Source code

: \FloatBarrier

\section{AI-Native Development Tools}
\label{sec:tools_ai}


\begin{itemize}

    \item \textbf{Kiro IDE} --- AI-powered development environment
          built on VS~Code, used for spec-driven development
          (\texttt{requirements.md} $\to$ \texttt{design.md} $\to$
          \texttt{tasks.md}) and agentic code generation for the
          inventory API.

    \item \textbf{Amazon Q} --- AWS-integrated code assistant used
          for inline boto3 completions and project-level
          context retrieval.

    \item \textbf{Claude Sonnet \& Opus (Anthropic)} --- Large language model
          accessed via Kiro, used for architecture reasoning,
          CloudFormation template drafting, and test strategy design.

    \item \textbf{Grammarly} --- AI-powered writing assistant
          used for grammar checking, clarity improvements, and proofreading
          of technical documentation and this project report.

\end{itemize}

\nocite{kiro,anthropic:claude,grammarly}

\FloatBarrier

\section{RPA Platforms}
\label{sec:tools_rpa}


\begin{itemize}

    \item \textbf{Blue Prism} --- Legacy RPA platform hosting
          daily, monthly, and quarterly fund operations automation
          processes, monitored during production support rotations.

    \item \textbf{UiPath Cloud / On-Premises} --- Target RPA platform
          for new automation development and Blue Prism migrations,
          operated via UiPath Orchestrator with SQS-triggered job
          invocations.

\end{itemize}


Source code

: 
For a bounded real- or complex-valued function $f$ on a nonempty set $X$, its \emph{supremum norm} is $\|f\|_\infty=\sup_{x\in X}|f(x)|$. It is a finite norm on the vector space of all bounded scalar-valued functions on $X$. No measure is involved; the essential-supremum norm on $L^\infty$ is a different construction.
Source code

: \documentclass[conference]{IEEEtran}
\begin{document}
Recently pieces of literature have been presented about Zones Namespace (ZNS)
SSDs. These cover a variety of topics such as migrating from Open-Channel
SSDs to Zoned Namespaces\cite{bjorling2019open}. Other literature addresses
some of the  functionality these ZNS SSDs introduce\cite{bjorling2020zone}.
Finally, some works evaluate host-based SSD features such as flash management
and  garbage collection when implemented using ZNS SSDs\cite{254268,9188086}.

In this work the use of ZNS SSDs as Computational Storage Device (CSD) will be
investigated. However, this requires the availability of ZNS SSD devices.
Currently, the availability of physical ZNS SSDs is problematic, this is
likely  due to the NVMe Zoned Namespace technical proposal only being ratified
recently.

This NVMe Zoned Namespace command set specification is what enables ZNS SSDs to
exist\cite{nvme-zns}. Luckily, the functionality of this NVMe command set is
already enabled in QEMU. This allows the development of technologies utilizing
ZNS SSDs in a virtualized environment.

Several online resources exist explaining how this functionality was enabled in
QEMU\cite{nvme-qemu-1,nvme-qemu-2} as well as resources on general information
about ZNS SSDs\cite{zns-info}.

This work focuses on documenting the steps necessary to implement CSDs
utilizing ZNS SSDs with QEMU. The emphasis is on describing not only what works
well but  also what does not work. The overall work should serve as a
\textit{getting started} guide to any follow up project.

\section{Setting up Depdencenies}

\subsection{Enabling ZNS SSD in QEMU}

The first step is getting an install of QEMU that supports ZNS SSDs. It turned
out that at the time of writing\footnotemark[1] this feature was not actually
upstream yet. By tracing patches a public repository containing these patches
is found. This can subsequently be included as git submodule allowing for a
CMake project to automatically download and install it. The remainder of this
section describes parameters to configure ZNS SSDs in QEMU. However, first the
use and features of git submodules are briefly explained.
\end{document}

Assigned task =
Reproducing the whole listing above is not the task. Copy exactly only the lines from the one with "The first step" to the one with "use and features", both kept.

Result of this exercise =
The first step is getting an install of QEMU that supports ZNS SSDs. It turned
out that at the time of writing\footnotemark[1] this feature was not actually
upstream yet. By tracing patches a public repository containing these patches
is found. This can subsequently be included as git submodule allowing for a
CMake project to automatically download and install it. The remainder of this
section describes parameters to configure ZNS SSDs in QEMU. However, first the
use and features of git submodules are briefly explained.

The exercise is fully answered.